Task item |
Return the data below in full, exactly as it stands.

Source information |
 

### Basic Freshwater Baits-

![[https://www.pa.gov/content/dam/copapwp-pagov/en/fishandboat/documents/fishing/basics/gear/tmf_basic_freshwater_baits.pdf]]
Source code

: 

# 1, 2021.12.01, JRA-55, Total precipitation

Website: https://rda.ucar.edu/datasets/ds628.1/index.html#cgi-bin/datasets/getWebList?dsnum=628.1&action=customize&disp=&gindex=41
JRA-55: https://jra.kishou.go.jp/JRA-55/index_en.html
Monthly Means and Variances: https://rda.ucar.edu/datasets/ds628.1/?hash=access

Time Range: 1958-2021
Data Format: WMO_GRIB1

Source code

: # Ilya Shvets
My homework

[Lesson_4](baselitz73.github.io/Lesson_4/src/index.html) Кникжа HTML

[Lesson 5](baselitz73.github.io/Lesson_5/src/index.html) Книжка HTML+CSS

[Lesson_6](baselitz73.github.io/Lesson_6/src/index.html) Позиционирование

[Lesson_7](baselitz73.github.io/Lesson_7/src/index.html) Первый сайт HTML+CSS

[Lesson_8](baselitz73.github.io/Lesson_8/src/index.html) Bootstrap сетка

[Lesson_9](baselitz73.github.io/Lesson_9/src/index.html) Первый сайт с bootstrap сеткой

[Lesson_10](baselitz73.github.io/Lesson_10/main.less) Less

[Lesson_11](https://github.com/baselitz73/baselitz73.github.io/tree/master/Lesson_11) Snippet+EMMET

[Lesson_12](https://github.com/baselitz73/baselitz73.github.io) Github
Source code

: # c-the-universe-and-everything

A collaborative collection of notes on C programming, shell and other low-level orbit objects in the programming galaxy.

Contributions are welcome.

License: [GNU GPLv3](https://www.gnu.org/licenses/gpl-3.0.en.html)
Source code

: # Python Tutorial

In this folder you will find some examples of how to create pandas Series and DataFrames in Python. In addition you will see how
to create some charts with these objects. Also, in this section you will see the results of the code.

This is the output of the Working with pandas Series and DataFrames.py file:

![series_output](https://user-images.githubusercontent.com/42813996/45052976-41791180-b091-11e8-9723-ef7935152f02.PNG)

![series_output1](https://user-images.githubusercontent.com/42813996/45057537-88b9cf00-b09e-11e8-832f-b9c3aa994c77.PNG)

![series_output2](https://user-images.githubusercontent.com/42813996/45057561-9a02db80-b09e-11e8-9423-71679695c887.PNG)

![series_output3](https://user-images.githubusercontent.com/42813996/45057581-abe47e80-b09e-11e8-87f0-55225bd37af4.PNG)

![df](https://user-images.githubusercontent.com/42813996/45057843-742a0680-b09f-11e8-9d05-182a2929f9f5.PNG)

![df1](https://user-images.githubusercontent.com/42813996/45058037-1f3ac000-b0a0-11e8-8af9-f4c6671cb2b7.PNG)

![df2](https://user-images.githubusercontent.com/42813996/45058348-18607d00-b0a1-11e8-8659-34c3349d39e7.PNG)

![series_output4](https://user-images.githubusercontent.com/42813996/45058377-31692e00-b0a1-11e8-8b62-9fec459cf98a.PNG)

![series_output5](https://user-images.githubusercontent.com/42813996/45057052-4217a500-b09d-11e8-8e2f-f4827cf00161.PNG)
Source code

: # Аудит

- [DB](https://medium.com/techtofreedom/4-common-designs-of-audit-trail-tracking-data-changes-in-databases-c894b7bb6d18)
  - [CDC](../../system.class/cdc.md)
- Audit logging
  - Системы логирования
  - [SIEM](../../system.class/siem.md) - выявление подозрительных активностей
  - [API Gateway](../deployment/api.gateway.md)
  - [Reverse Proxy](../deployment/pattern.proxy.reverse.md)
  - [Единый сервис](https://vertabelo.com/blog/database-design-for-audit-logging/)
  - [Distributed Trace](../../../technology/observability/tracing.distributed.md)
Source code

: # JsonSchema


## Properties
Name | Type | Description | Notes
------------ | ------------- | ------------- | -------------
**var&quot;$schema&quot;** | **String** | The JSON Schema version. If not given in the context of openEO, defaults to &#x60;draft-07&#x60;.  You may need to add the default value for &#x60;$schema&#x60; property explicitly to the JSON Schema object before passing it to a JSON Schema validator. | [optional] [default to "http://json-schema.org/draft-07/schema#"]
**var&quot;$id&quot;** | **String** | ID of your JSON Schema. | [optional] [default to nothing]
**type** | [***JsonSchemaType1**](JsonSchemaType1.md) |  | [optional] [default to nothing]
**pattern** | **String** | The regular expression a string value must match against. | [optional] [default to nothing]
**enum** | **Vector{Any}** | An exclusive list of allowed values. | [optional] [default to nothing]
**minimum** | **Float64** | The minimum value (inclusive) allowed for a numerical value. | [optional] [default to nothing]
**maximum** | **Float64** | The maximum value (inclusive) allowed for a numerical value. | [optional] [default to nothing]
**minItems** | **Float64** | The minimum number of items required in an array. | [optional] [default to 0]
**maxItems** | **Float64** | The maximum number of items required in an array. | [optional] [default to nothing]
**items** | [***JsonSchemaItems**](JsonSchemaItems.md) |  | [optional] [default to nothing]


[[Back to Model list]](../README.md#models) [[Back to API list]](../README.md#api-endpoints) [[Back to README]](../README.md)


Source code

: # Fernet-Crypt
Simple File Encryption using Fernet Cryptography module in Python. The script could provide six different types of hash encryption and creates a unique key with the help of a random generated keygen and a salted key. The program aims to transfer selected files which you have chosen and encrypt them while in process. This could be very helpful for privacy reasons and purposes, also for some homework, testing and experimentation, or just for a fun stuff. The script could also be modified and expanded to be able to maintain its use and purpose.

Task response |
### Basic Freshwater Baits-

![[https://www.pa.gov/content/dam/copapwp-pagov/en/fishandboat/documents/fishing/basics/gear/tmf_basic_freshwater_baits.pdf]]
Source code

: 

# 1, 2021.12.01, JRA-55, Total precipitation

Website: https://rda.ucar.edu/datasets/ds628.1/index.html#cgi-bin/datasets/getWebList?dsnum=628.1&action=customize&disp=&gindex=41
JRA-55: https://jra.kishou.go.jp/JRA-55/index_en.html
Monthly Means and Variances: https://rda.ucar.edu/datasets/ds628.1/?hash=access

Time Range: 1958-2021
Data Format: WMO_GRIB1

Source code

: # Ilya Shvets
My homework

[Lesson_4](baselitz73.github.io/Lesson_4/src/index.html) Кникжа HTML

[Lesson 5](baselitz73.github.io/Lesson_5/src/index.html) Книжка HTML+CSS

[Lesson_6](baselitz73.github.io/Lesson_6/src/index.html) Позиционирование

[Lesson_7](baselitz73.github.io/Lesson_7/src/index.html) Первый сайт HTML+CSS

[Lesson_8](baselitz73.github.io/Lesson_8/src/index.html) Bootstrap сетка

[Lesson_9](baselitz73.github.io/Lesson_9/src/index.html) Первый сайт с bootstrap сеткой

[Lesson_10](baselitz73.github.io/Lesson_10/main.less) Less

[Lesson_11](https://github.com/baselitz73/baselitz73.github.io/tree/master/Lesson_11) Snippet+EMMET

[Lesson_12](https://github.com/baselitz73/baselitz73.github.io) Github
Source code

: # c-the-universe-and-everything

A collaborative collection of notes on C programming, shell and other low-level orbit objects in the programming galaxy.

Contributions are welcome.

License: [GNU GPLv3](https://www.gnu.org/licenses/gpl-3.0.en.html)
Source code

: # Python Tutorial

In this folder you will find some examples of how to create pandas Series and DataFrames in Python. In addition you will see how
to create some charts with these objects. Also, in this section you will see the results of the code.

This is the output of the Working with pandas Series and DataFrames.py file:

![series_output](https://user-images.githubusercontent.com/42813996/45052976-41791180-b091-11e8-9723-ef7935152f02.PNG)

![series_output1](https://user-images.githubusercontent.com/42813996/45057537-88b9cf00-b09e-11e8-832f-b9c3aa994c77.PNG)

![series_output2](https://user-images.githubusercontent.com/42813996/45057561-9a02db80-b09e-11e8-9423-71679695c887.PNG)

![series_output3](https://user-images.githubusercontent.com/42813996/45057581-abe47e80-b09e-11e8-87f0-55225bd37af4.PNG)

![df](https://user-images.githubusercontent.com/42813996/45057843-742a0680-b09f-11e8-9d05-182a2929f9f5.PNG)

![df1](https://user-images.githubusercontent.com/42813996/45058037-1f3ac000-b0a0-11e8-8af9-f4c6671cb2b7.PNG)

![df2](https://user-images.githubusercontent.com/42813996/45058348-18607d00-b0a1-11e8-8659-34c3349d39e7.PNG)

![series_output4](https://user-images.githubusercontent.com/42813996/45058377-31692e00-b0a1-11e8-8b62-9fec459cf98a.PNG)

![series_output5](https://user-images.githubusercontent.com/42813996/45057052-4217a500-b09d-11e8-8e2f-f4827cf00161.PNG)
Source code

: # Аудит

- [DB](https://medium.com/techtofreedom/4-common-designs-of-audit-trail-tracking-data-changes-in-databases-c894b7bb6d18)
  - [CDC](../../system.class/cdc.md)
- Audit logging
  - Системы логирования
  - [SIEM](../../system.class/siem.md) - выявление подозрительных активностей
  - [API Gateway](../deployment/api.gateway.md)
  - [Reverse Proxy](../deployment/pattern.proxy.reverse.md)
  - [Единый сервис](https://vertabelo.com/blog/database-design-for-audit-logging/)
  - [Distributed Trace](../../../technology/observability/tracing.distributed.md)
Source code

: # JsonSchema


## Properties
Name | Type | Description | Notes
------------ | ------------- | ------------- | -------------
**var&quot;$schema&quot;** | **String** | The JSON Schema version. If not given in the context of openEO, defaults to &#x60;draft-07&#x60;.  You may need to add the default value for &#x60;$schema&#x60; property explicitly to the JSON Schema object before passing it to a JSON Schema validator. | [optional] [default to "http://json-schema.org/draft-07/schema#"]
**var&quot;$id&quot;** | **String** | ID of your JSON Schema. | [optional] [default to nothing]
**type** | [***JsonSchemaType1**](JsonSchemaType1.md) |  | [optional] [default to nothing]
**pattern** | **String** | The regular expression a string value must match against. | [optional] [default to nothing]
**enum** | **Vector{Any}** | An exclusive list of allowed values. | [optional] [default to nothing]
**minimum** | **Float64** | The minimum value (inclusive) allowed for a numerical value. | [optional] [default to nothing]
**maximum** | **Float64** | The maximum value (inclusive) allowed for a numerical value. | [optional] [default to nothing]
**minItems** | **Float64** | The minimum number of items required in an array. | [optional] [default to 0]
**maxItems** | **Float64** | The maximum number of items required in an array. | [optional] [default to nothing]
**items** | [***JsonSchemaItems**](JsonSchemaItems.md) |  | [optional] [default to nothing]


[[Back to Model list]](../README.md#models) [[Back to API list]](../README.md#api-endpoints) [[Back to README]](../README.md)


Source code

: # Fernet-Crypt
Simple File Encryption using Fernet Cryptography module in Python. The script could provide six different types of hash encryption and creates a unique key with the help of a random generated keygen and a salted key. The program aims to transfer selected files which you have chosen and encrypt them while in process. This could be very helpful for privacy reasons and purposes, also for some homework, testing and experimentation, or just for a fun stuff. The script could also be modified and expanded to be able to maintain its use and purpose.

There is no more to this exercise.